あの子がいたから、今の私がいる。たぶん届かないけれど、あの日のことを思い出して、私の気持ちを言葉にします。

突然会えなくなってから、7年。元気にしていますか?

あの子にとって、私が女の子の中でも特別なんだって勘違いしていた

私の入学した高専は女子に人気の学科がなくて、ワースト3に入るぐらい女子が少なかった。入学した時の女子は、160人中たったの12人。1割に満たないけれど、それでも「多い方だね」と先生や先輩方に言われた。奇数になるのを配慮して、1クラスの女子は4人。女子がいないクラスもあった。

高専に入学して、最初はやっぱり女子がクラスに4人だけだったのが心細かったけど、あの子がいたから楽しかった。一緒に大富豪したり、サマーランドに遊びに行ったり、あの子の家に遊びに行ったり、私たちは男女6人グループでまるで普通の高校生みたいだった。

結局、詳しく聞けなかったけれど、入学してわりとすぐにあの子が言った「私、女の子好きじゃない」には色々な事情があるんだなと思った。私だって、陰口言われたり、根も歯もない噂に傷付けられたりしたけど、それでも女の子は好きだった。一緒にいたいと思った。

「女の子は好きじゃない」の後に続いた「だけど、あなたのことは好き」とあの子に言われたこの言葉が、別に性的な意味は一切ないことは分かっていて、それでいて真に受けてしまった。あの子にとって、私が女の子の中でも特別なんだって勘違いしていた。

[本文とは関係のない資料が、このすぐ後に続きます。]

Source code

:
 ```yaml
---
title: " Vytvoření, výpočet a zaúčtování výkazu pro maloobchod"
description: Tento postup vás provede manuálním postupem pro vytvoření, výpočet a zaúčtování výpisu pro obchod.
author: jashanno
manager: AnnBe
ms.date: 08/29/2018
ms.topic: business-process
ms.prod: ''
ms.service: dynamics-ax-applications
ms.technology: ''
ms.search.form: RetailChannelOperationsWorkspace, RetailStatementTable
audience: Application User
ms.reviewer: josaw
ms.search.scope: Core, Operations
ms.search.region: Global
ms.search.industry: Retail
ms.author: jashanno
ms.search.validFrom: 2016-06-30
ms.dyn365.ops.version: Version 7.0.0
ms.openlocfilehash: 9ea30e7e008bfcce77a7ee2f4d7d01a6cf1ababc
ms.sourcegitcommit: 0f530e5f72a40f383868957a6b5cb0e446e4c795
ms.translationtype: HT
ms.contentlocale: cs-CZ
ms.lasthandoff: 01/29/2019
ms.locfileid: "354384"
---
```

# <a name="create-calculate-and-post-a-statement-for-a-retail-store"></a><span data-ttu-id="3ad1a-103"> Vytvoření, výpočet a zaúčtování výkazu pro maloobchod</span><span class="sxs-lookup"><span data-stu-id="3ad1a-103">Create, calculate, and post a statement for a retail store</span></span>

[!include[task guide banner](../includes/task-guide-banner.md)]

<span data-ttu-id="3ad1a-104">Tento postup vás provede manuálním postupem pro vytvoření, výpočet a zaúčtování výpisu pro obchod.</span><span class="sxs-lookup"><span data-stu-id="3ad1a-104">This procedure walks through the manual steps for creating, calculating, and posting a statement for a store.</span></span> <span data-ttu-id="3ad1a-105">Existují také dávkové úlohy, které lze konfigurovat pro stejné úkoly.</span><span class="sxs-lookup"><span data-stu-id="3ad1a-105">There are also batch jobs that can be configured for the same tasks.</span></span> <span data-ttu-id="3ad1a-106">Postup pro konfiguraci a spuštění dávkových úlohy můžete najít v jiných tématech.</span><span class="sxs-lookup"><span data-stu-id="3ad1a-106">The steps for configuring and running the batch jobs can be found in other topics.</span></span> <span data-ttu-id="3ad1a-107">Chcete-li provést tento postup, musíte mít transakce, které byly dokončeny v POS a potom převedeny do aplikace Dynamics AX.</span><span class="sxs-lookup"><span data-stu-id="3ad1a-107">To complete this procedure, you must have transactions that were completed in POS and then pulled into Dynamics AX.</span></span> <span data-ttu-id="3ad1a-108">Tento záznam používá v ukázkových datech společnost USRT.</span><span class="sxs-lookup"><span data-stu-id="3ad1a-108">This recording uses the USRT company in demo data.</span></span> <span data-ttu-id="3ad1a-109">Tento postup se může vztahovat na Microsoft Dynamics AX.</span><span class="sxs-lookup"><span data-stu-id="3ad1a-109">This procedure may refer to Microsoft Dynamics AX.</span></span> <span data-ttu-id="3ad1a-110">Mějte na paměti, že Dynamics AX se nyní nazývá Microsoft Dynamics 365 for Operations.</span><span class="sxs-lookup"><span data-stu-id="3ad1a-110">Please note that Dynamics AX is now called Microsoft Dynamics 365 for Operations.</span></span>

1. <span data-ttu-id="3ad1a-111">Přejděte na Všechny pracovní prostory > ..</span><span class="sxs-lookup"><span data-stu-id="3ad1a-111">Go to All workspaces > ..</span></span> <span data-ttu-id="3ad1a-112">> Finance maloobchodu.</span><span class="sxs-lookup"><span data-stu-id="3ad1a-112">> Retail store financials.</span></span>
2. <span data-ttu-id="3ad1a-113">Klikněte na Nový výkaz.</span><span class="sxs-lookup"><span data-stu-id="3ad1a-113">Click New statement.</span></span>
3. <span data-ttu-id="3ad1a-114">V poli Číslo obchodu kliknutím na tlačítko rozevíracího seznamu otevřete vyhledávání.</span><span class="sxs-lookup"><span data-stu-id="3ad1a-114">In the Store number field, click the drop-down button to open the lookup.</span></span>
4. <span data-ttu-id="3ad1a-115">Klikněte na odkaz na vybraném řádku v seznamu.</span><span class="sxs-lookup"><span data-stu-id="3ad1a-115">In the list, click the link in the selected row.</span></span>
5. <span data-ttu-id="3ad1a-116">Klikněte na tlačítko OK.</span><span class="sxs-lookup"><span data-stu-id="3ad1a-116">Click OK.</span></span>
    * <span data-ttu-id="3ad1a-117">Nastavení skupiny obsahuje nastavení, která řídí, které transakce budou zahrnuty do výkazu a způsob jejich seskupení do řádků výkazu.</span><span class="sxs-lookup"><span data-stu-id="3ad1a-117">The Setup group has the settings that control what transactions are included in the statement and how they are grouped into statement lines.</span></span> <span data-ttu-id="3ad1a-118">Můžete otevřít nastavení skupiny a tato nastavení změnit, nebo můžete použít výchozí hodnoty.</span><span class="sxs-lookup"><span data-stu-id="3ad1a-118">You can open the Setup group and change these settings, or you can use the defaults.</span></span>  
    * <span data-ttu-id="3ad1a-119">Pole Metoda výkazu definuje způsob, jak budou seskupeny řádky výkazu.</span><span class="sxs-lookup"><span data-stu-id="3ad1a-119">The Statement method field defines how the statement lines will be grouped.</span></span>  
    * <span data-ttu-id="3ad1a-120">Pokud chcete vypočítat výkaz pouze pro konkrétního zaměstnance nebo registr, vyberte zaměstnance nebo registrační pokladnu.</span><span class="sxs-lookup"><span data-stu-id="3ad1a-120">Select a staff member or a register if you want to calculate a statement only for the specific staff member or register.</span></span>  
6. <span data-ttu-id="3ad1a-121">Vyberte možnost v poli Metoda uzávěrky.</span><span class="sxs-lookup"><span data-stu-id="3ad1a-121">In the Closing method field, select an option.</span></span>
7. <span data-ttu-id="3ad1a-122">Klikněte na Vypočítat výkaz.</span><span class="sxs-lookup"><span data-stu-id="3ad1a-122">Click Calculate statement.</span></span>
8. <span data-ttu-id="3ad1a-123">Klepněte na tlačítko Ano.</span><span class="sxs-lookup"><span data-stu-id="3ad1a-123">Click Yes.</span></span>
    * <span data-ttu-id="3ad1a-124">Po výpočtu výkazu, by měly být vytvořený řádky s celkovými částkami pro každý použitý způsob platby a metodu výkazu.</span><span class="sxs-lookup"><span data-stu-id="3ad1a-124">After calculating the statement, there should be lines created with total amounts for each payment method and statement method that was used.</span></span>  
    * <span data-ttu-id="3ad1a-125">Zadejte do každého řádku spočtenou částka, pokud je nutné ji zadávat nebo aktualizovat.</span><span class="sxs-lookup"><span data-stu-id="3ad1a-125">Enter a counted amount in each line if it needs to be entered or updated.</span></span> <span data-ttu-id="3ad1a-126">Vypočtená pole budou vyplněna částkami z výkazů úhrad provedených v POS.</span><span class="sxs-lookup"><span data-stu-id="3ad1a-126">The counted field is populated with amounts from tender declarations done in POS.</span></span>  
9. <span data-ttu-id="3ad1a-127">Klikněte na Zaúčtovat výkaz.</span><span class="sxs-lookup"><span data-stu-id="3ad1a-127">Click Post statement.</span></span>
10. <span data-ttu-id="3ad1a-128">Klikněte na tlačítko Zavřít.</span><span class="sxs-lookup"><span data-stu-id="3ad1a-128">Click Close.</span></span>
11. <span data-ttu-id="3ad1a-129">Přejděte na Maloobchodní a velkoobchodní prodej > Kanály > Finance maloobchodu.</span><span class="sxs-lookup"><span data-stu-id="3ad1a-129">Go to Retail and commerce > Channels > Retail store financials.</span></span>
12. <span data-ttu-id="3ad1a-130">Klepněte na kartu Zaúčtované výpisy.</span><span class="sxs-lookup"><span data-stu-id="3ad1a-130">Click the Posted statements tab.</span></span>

私は純粋にあの子に会いたくて、悩んで泣く日々を過ごした

あの子にとって、私は特別でもなんでもなかった。カテゴリは“一友人”で、私より仲の良い男の子がいて、アニメにも漫画にもゲームにも詳しくない私といるより楽しそうだった。同性にしか分からないことがある! とかそんなことは全然なくて、私といて楽しいのか不安になって、少なくとも私はあの子といると辛くなった。

いつも私から話しかけてることに気づいてしまった時には、一緒にいたいけどあの子が何を考えてるか分からなくて、一緒にいればいるほど辛いという矛盾に苛まれた。そんな矛盾と自分にだって、よく分からない感情を泣きながら打ち明けたのが、当時のクラスメイトで、後に5年付き合った元彼氏だった。

その日は、突然だった。成人式の次の日から、あの子はぱったり学校に来なくなった。なんで来なくなったのか、理由なんて全く分からなくて、ただ会って話がしたいと思った。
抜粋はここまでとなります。